Okla. Tax Commission v. Citizen Band, Potawatomi Indian Tribe of Okla., 498 U.S. 505 (1991), was a case in which the Supreme Court of the United States held that the tribe was not subject to state sales taxes on sales made to tribal members, but that they were liable for taxes on sales to non-tribal members.

==Background==
The Potawatomi was originally from the Wabash River area of Indiana and was known as the Mission Band of Potawatomi. After 1833, they were relocated to Kansas, where they lost most of their land due to the allotment system. In 1867, in a treaty with Kansas, the tribe sold their land in that state in order to purchase land in the Indian Territory (now Oklahoma) and took United States citizenship. They have henceforth been known as the Citizen Potawatomi Nation.

===District Court decision===
The tribe, for many years has sold cigarettes on tribal lands without collecting Oklahoma's cigarette tax. In 1987, the Oklahoma Tax Commission demanded that the tribe pay $2.7 million for taxes due from 1982 to 1986. The tribe sued in the U.S. District Court. The District Court denied the tribe's motion for summary judgment and following a trial, held that the tribe's sales to tribal members was immune from state taxation, but that sales to non-tribal members could be taxed.

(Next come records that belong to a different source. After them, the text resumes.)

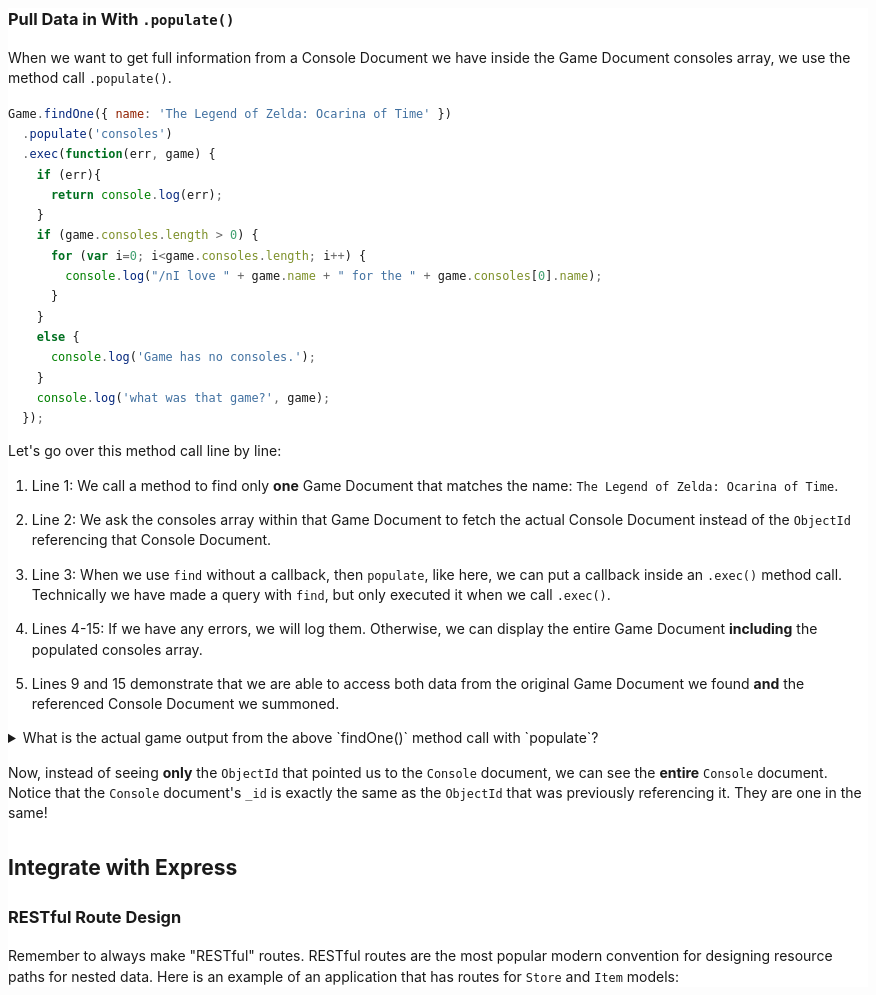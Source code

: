 ### Pull Data in With `.populate()`


When we want to get full information from a Console Document we have inside the Game Document consoles array, we use the method call `.populate()`.

```js
Game.findOne({ name: 'The Legend of Zelda: Ocarina of Time' })
  .populate('consoles')
  .exec(function(err, game) {
    if (err){
      return console.log(err);
    }
    if (game.consoles.length > 0) {
      for (var i=0; i<game.consoles.length; i++) {
        console.log("/nI love " + game.name + " for the " + game.consoles[0].name);
      }
    }
    else {
      console.log('Game has no consoles.');
    }
    console.log('what was that game?', game);
  });
```

Let's go over this method call line by line:

1. Line 1: We call a method to find only **one** Game Document that matches the name: `The Legend of Zelda: Ocarina of Time`.

1. Line 2: We ask the consoles array within that Game Document to fetch the actual Console Document instead of the `ObjectId` referencing that Console Document.

1. Line 3: When we use `find` without a callback, then `populate`, like here, we can put a callback inside an `.exec()` method call. Technically we have made a query with `find`, but only executed it when we call `.exec()`.

1. Lines 4-15: If we have any errors, we will log them.  Otherwise, we can display the entire Game Document **including** the populated consoles array.

1. Lines 9 and 15 demonstrate that we are able to access both data from the original Game Document we found **and** the referenced Console Document we summoned.

<details><summary>What is the actual game output from the above `findOne()` method call with `populate`?</summary></details>

Now, instead of seeing **only** the `ObjectId` that pointed us to the `Console` document, we can see the **entire** `Console` document. Notice that the `Console` document's `_id` is exactly the same as the `ObjectId` that was previously referencing it. They are one in the same!


## Integrate with Express

### RESTful Route Design

Remember to always make "RESTful" routes. RESTful routes are the most popular modern convention for designing resource paths for nested data. Here is an example of an application that has routes for `Store` and `Item` models:
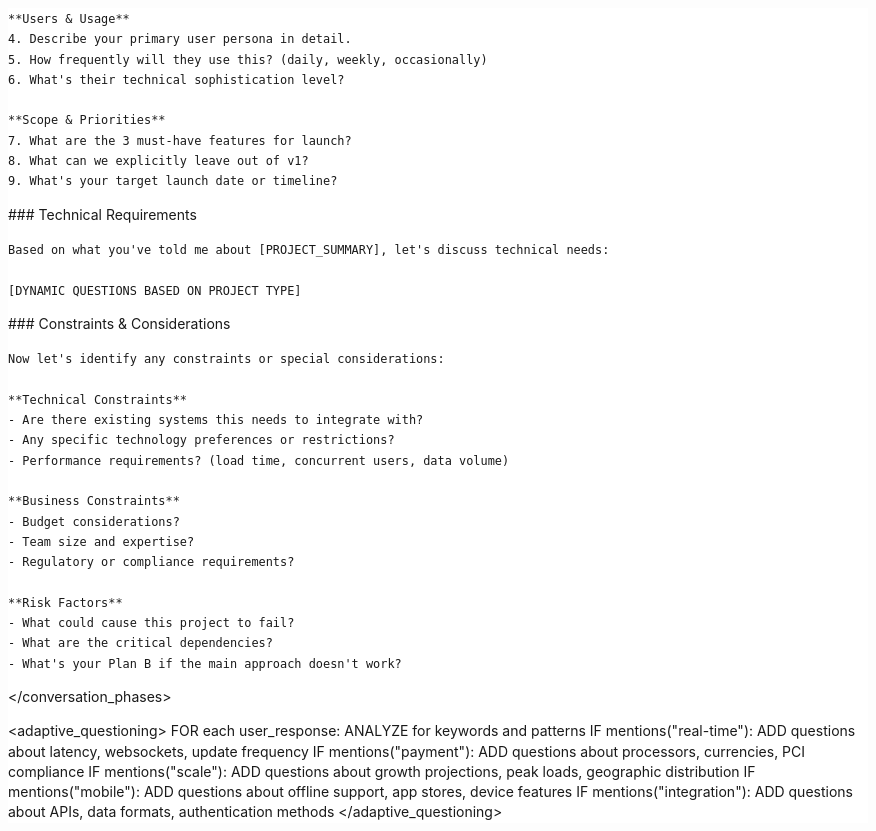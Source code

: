     **Users & Usage**
    4. Describe your primary user persona in detail.
    5. How frequently will they use this? (daily, weekly, occasionally)
    6. What's their technical sophistication level?

    **Scope & Priorities**
    7. What are the 3 must-have features for launch?
    8. What can we explicitly leave out of v1?
    9. What's your target launch date or timeline?
  </phase>

  <phase name="technical_discovery">
    ### Technical Requirements

    Based on what you've told me about [PROJECT_SUMMARY], let's discuss technical needs:

    [DYNAMIC QUESTIONS BASED ON PROJECT TYPE]
  </phase>

  <phase name="constraints_discovery">
    ### Constraints & Considerations

    Now let's identify any constraints or special considerations:

    **Technical Constraints**
    - Are there existing systems this needs to integrate with?
    - Any specific technology preferences or restrictions?
    - Performance requirements? (load time, concurrent users, data volume)

    **Business Constraints**
    - Budget considerations?
    - Team size and expertise?
    - Regulatory or compliance requirements?

    **Risk Factors**
    - What could cause this project to fail?
    - What are the critical dependencies?
    - What's your Plan B if the main approach doesn't work?
  </phase>

</conversation_phases>

<adaptive_questioning>
  FOR each user_response:
    ANALYZE for keywords and patterns
    IF mentions("real-time"):
      ADD questions about latency, websockets, update frequency
    IF mentions("payment"):
      ADD questions about processors, currencies, PCI compliance
    IF mentions("scale"):
      ADD questions about growth projections, peak loads, geographic distribution
    IF mentions("mobile"):
      ADD questions about offline support, app stores, device features
    IF mentions("integration"):
      ADD questions about APIs, data formats, authentication methods
</adaptive_questioning>
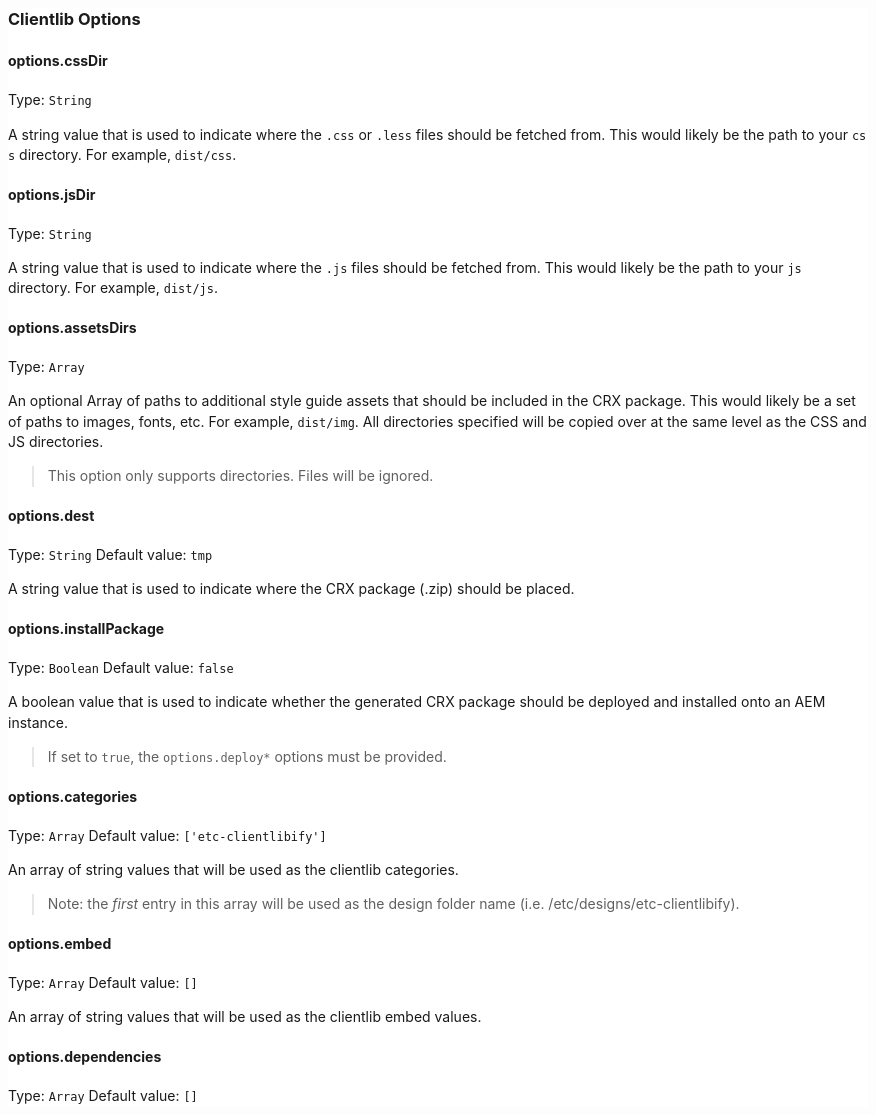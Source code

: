 ### Clientlib Options

#### options.cssDir
Type: `String`

A string value that is used to indicate where the `.css` or `.less` files should be fetched from.
This would likely be the path to your `css` directory. For example, `dist/css`.

#### options.jsDir
Type: `String`

A string value that is used to indicate where the `.js` files should be fetched from.
This would likely be the path to your `js` directory. For example, `dist/js`.

#### options.assetsDirs
Type: `Array`

An optional Array of paths to additional style guide assets that should be included in the CRX package.
This would likely be a set of paths to images, fonts, etc. For example, `dist/img`.
All directories specified will be copied over at the same level as the CSS and JS directories.
> This option only supports directories. Files will be ignored.

#### options.dest
Type: `String`
Default value: `tmp`

A string value that is used to indicate where the CRX package (.zip) should be placed.

#### options.installPackage
Type: `Boolean`
Default value: `false`

A boolean value that is used to indicate whether the generated CRX package should be deployed
and installed onto an AEM instance.
> If set to `true`, the `options.deploy*` options must be provided.

#### options.categories
Type: `Array`
Default value: `['etc-clientlibify']`

An array of string values that will be used as the clientlib categories.
> Note: the _first_ entry in this array will be used as the design folder name (i.e. /etc/designs/etc-clientlibify).

#### options.embed
Type: `Array`
Default value: `[]`

An array of string values that will be used as the clientlib embed values.

#### options.dependencies
Type: `Array`
Default value: `[]`
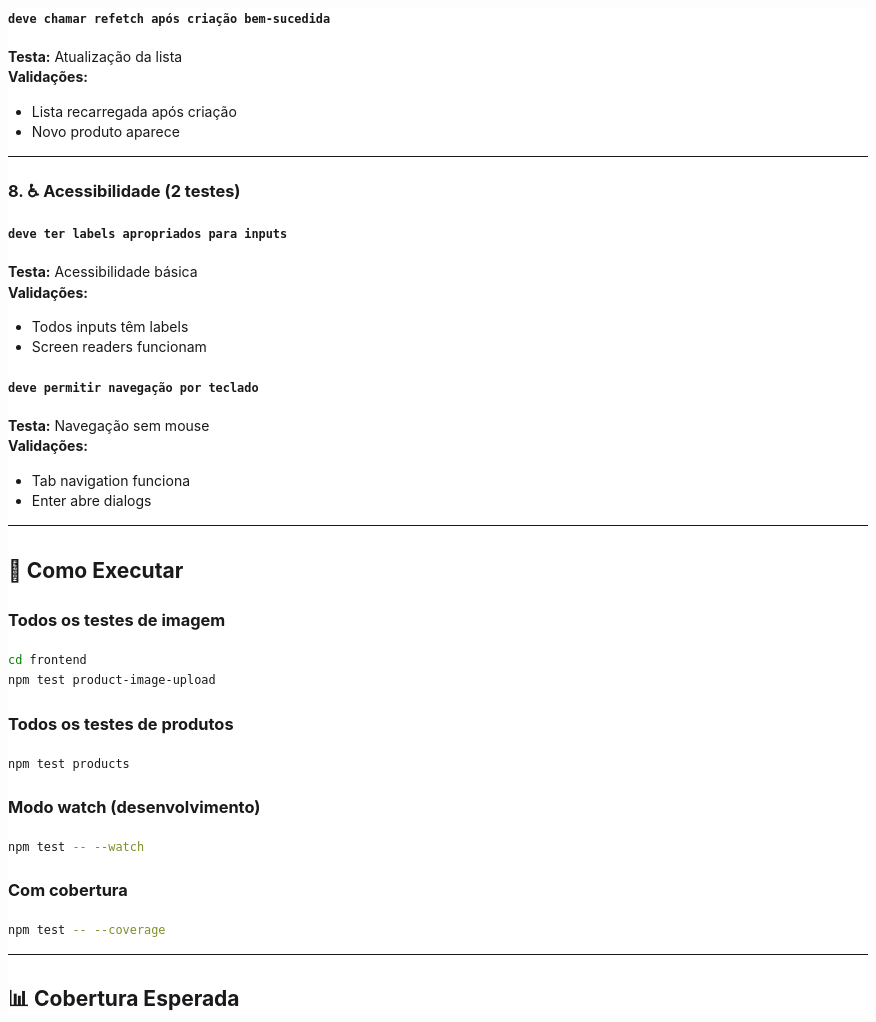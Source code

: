 #### `deve chamar refetch após criação bem-sucedida`
**Testa:** Atualização da lista  
**Validações:**
- Lista recarregada após criação
- Novo produto aparece

---

### 8. ♿ Acessibilidade (2 testes)

#### `deve ter labels apropriados para inputs`
**Testa:** Acessibilidade básica  
**Validações:**
- Todos inputs têm labels
- Screen readers funcionam

#### `deve permitir navegação por teclado`
**Testa:** Navegação sem mouse  
**Validações:**
- Tab navigation funciona
- Enter abre dialogs

---

## 🚀 Como Executar

### Todos os testes de imagem
```bash
cd frontend
npm test product-image-upload
```

### Todos os testes de produtos
```bash
npm test products
```

### Modo watch (desenvolvimento)
```bash
npm test -- --watch
```

### Com cobertura
```bash
npm test -- --coverage
```

---

## 📊 Cobertura Esperada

===Circuit Court decision===
The tribe appealed, asserting that they enjoyed total tribal sovereign immunity for sales on tribal lands. The State of Oklahoma stated that the tribe had waived its immunity by filing the case in the district court. The Tenth Circuit Court of Appeals held that Oklahoma lacked the authority to collect any state sales taxes on tribal lands, whether to tribal members or non-tribal members. Oklahoma appealed and the Supreme Court granted certiorari.

==Opinion of the Court==
Affirmed in part, reversed in part. Chief Justice Rehnquist delivered the opinion for a unanimous court.

Rehnquist first stated that the tribe does not waive immunity by instituting an action in the district court, noting that the court had previously determined that tribes were immune from counter-claims or cross-suits, absent Congressional authorization to the contrary. He next addressed the state's argument that tribal land held in trust was not the same as reservation land, and found the state's position unpersuasive. Tribal land, whether held in trust or as part of a reservation, is set apart for the use of the tribe, and as such qualifies for immunity. The court then held that the Tenth Circuit erred in holding that tribe did not have to collect sales taxes on cigarettes sold to non-members.

===Concurring Opinion===
Justice Stevens issued a concurring opinion that mainly discussed the question of immunity as applied to the facts of the case.